Acclaimed author of the Mas Arai mysteries Naomi Hirahara is coming to the Japanese American National Museum on March 17. She volition be discussing and reading from her most recent volume Hiroshima Boy—the last in a series of seven mystery novels featuring the Japanese gardener detective Mas Arai.

In this final installment of Mas Arai's adventures, the sleuth is getting older. His friend Haruo has died, and he travels to Japan to evangelize Haruo'southward ashes to his family unit on the minor island of Ino most Hiroshima. Mas originally plans to hand his friend's ashes over to his family unit, turn around and return immediately to the States—but as so often happens, his all-time-laid plans get amiss when he discovers the trunk of a young boy floating in the island harbor, and returns to his room to discover his friend'south ashes missing. Mas decides to stay on the island to solve the twin mysteries of the murder and the missing ashes.

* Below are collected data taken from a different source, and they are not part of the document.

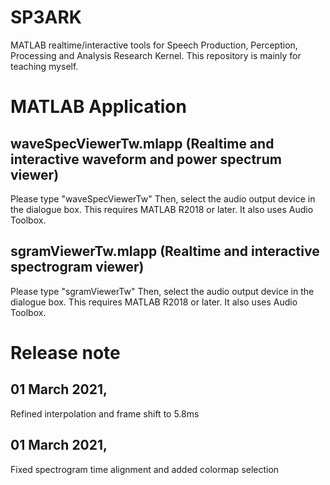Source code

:# SP3ARK
 MATLAB realtime/interactive tools for Speech Production, Perception, Processing and Analysis Research Kernel. This repository is mainly for teaching myself.

# MATLAB Application

## waveSpecViewerTw.mlapp (Realtime and interactive waveform and power spectrum viewer)
Please type "waveSpecViewerTw" Then, select the audio output device in the dialogue box. This requires MATLAB R2018 or later. It also uses Audio Toolbox.

## sgramViewerTw.mlapp (Realtime and interactive spectrogram viewer)
Please type "sgramViewerTw" Then, select the audio output device in the dialogue box. This requires MATLAB R2018 or later. It also uses Audio Toolbox.

# Release note
## 01 March 2021,
Refined interpolation and frame shift to 5.8ms
## 01 March 2021, 
Fixed spectrogram time alignment and added colormap selection
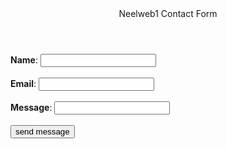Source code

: ﻿
<html>
<head>
	<title>NeelWeb1 Contact Form</title>
</head>
<header>
<bi>Neelweb1 Contact Form</bi></header>
<body>
<link rel="stylesheet" type="text/css" href="contact.css" media="screen">
<form action="https://formsubmit.co/sabbam2004@gmail.com" method="POST">
<input type="hidden" name="_autoresponse" value="Mesaage From NeelWeb1">
<input type="hidden" name="_subject" value="message from NeelWeb1!">
<input type="hidden" name="_next" value="Thankyou.html">
<form>
	<b>Name</b>: <b><input type="text" name="name" required/></b><br/><br/>
	<b>Email</b>: <input type="email" name="mail" required/><br/><br/>	
	<b>Message</b>: <input type="text" name="message" required/><br/><br/>
	<button>send message</button>

</form>
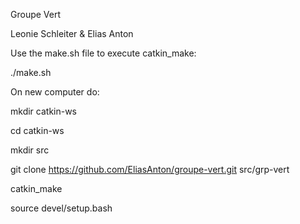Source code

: Groupe Vert

Leonie Schleiter & Elias Anton


Use the make.sh file to execute catkin_make:

./make.sh


On new computer do:

mkdir catkin-ws

cd catkin-ws

mkdir src

git clone https://github.com/EliasAnton/groupe-vert.git src/grp-vert

catkin_make

source devel/setup.bash
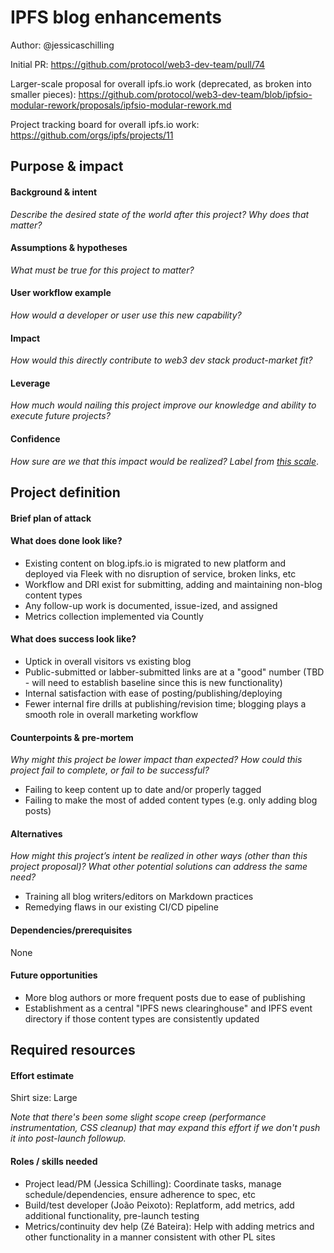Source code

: # IPFS blog enhancements

Author: @jessicaschilling

Initial PR: https://github.com/protocol/web3-dev-team/pull/74 

Larger-scale proposal for overall ipfs.io work (deprecated, as broken into smaller pieces): https://github.com/protocol/web3-dev-team/blob/ipfsio-modular-rework/proposals/ipfsio-modular-rework.md

Project tracking board for overall ipfs.io work: https://github.com/orgs/ipfs/projects/11

<!--
This template is for a proposal/brief/pitch for a significant project to be undertaken by a Web3 Dev project team.
The goal of project proposals is to help us decide which work to take on, which things are more valuable than other things.
-->
<!--
A proposal should contain enough detail for others to understand how this project contributes to our team’s mission of product-market fit
for our unified stack of protocols, what is included in scope of the project, where to get started if a project team were to take this on,
and any other information relevant for prioritizing this project against others.
It does not need to describe the work in much detail. Most technical design and planning would take place after a proposal is adopted.
Good project scope aims for ~3-5 engineers for 1-3 months (though feel free to suggest larger-scoped projects anyway). 
Projects do not include regular day-to-day maintenance and improvement work, e.g. on testing, tooling, validation, code clarity, refactors for future capability, etc.
-->
<!--
For ease of discussion in PRs, consider breaking lines after every sentence or long phrase.
-->

## Purpose &amp; impact 
#### Background &amp; intent
_Describe the desired state of the world after this project? Why does that matter?_
<!--
Outline the status quo, including any relevant context on the problem you’re seeing that this project should solve. Wherever possible, include pains or problems that you’ve seen users experience to help motivate why solving this problem works towards top-line objectives. 
-->

#### Assumptions &amp; hypotheses
_What must be true for this project to matter?_
<!--(bullet list)-->

#### User workflow example
_How would a developer or user use this new capability?_
<!--(short paragraph)-->

#### Impact
_How would this directly contribute to web3 dev stack product-market fit?_

<!--
Explain how this addresses known challenges or opportunities.
What awesome potential impact/outcomes/results will we see if we nail this project?
-->

#### Leverage
_How much would nailing this project improve our knowledge and ability to execute future projects?_

<!--
Explain the opportunity or leverage point for our subsequent velocity/impact (e.g. by speeding up development, enabling more contributors, etc)
-->

#### Confidence
_How sure are we that this impact would be realized? Label from [this scale](https://medium.com/@nimay/inside-product-introduction-to-feature-priority-using-ice-impact-confidence-ease-and-gist-5180434e5b15)_.

<!--Explain why this rating-->


## Project definition
#### Brief plan of attack

<!--Briefly describe the milestones/steps/work needed for this project-->

#### What does done look like?
- Existing content on blog.ipfs.io is migrated to new platform and deployed via Fleek with no disruption of service, broken links, etc
- Workflow and DRI exist for submitting, adding and maintaining non-blog content types
- Any follow-up work is documented, issue-ized, and assigned
- Metrics collection implemented via Countly

####  What does success look like?
- Uptick in overall visitors vs existing blog
- Public-submitted or labber-submitted links are at a "good" number (TBD - will need to establish baseline since this is new functionality)
- Internal satisfaction with ease of posting/publishing/deploying
- Fewer internal fire drills at publishing/revision time; blogging plays a smooth role in overall marketing workflow

#### Counterpoints &amp; pre-mortem
_Why might this project be lower impact than expected? How could this project fail to complete, or fail to be successful?_

- Failing to keep content up to date and/or properly tagged
- Failing to make the most of added content types (e.g. only adding blog posts)

#### Alternatives
_How might this project’s intent be realized in other ways (other than this project proposal)? What other potential solutions can address the same need?_

- Training all blog writers/editors on Markdown practices
- Remedying flaws in our existing CI/CD pipeline

#### Dependencies/prerequisites
None

#### Future opportunities
- More blog authors or more frequent posts due to ease of publishing
- Establishment as a central "IPFS news clearinghouse" and IPFS event directory if those content types are consistently updated

## Required resources

#### Effort estimate
Shirt size: Large

_Note that there's been some slight scope creep (performance instrumentation, CSS cleanup) that may expand this effort if we don't push it into post-launch followup._

#### Roles / skills needed
- Project lead/PM (Jessica Schilling): Coordinate tasks, manage schedule/dependencies, ensure adherence to spec, etc
- Build/test developer (João Peixoto): Replatform, add metrics, add additional functionality, pre-launch testing
- Metrics/continuity dev help (Zé Bateira): Help with adding metrics and other functionality in a manner consistent with other PL sites
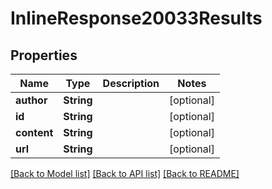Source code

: # InlineResponse20033Results

## Properties

Name | Type | Description | Notes
------------ | ------------- | ------------- | -------------
**author** | **String** |  | [optional] 
**id** | **String** |  | [optional] 
**content** | **String** |  | [optional] 
**url** | **String** |  | [optional] 

[[Back to Model list]](../README.md#documentation-for-models) [[Back to API list]](../README.md#documentation-for-api-endpoints) [[Back to README]](../README.md)


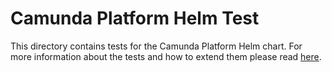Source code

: # Camunda Platform Helm Test
This directory contains tests for the Camunda Platform Helm chart. For more information about the tests and how to extend them please read [here](/docs/contributing.md#tests).
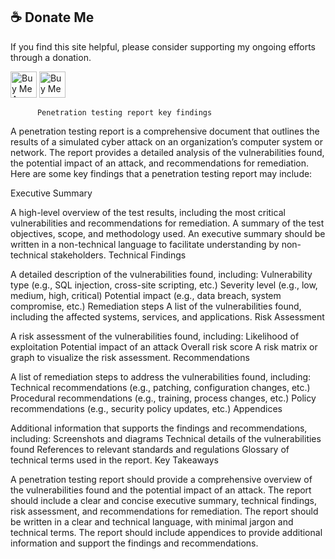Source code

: 
## :coffee: Donate Me

If you find this site helpful, please consider supporting my ongoing efforts through a donation.

<a href="https://www.buymeacoffee.com/b4ckd00r" target="_blank"><img src="https://cdn.buymeacoffee.com/buttons/v2/default-yellow.png" alt="Buy Me A Coffee" style="height: 42px !important;" ></a>
<a href='https://ko-fi.com/b4ckd00r' target='_blank'><img height='42' style='border:0px;height:42px;' src='https://storage.ko-fi.com/cdn/kofi1.png?v=3' border='0' alt='Buy Me a Coffee at ko-fi.com' /></a>


          Penetration testing report key findings
A penetration testing report is a comprehensive document that outlines the results of a simulated cyber attack on an organization’s computer system or network. The report provides a detailed analysis of the vulnerabilities found, the potential impact of an attack, and recommendations for remediation. Here are some key findings that a penetration testing report may include:

Executive Summary

A high-level overview of the test results, including the most critical vulnerabilities and recommendations for remediation.
A summary of the test objectives, scope, and methodology used.
An executive summary should be written in a non-technical language to facilitate understanding by non-technical stakeholders.
Technical Findings

A detailed description of the vulnerabilities found, including:
Vulnerability type (e.g., SQL injection, cross-site scripting, etc.)
Severity level (e.g., low, medium, high, critical)
Potential impact (e.g., data breach, system compromise, etc.)
Remediation steps
A list of the vulnerabilities found, including the affected systems, services, and applications.
Risk Assessment

A risk assessment of the vulnerabilities found, including:
Likelihood of exploitation
Potential impact of an attack
Overall risk score
A risk matrix or graph to visualize the risk assessment.
Recommendations

A list of remediation steps to address the vulnerabilities found, including:
Technical recommendations (e.g., patching, configuration changes, etc.)
Procedural recommendations (e.g., training, process changes, etc.)
Policy recommendations (e.g., security policy updates, etc.)
Appendices

Additional information that supports the findings and recommendations, including:
Screenshots and diagrams
Technical details of the vulnerabilities found
References to relevant standards and regulations
Glossary of technical terms used in the report.
Key Takeaways

A penetration testing report should provide a comprehensive overview of the vulnerabilities found and the potential impact of an attack.
The report should include a clear and concise executive summary, technical findings, risk assessment, and recommendations for remediation.
The report should be written in a clear and technical language, with minimal jargon and technical terms.
The report should include appendices to provide additional information and support the findings and recommendations.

Critics are praising Hiroshima Boy as "a wonderful finale to a fine mystery serial," and many likewise continue to enquire whether Hirahara will change her listen and bring back the much-dear Mas Arai down the route.ane But the writer herself spoke with Discover Nikkei, and she is satisfied with the series' close. Hiroshima Male child, the title a reference to both the murder victim in the story and to the protagonist himself, is a fitting end as it brings Mas back to his roots. "I knew that the final mystery needed to exist in Hiroshima," Hirahara said in our interview. Readers acquire in Mas'south very get-go case, Summer of the Big Bachi, that Mas's feel growing upwards in wartime Hiroshima and surviving the atomic bomb course a large function of his identity, so it is appropriate that his last monkeyshines brings him total circumvolve back to the source of those memories.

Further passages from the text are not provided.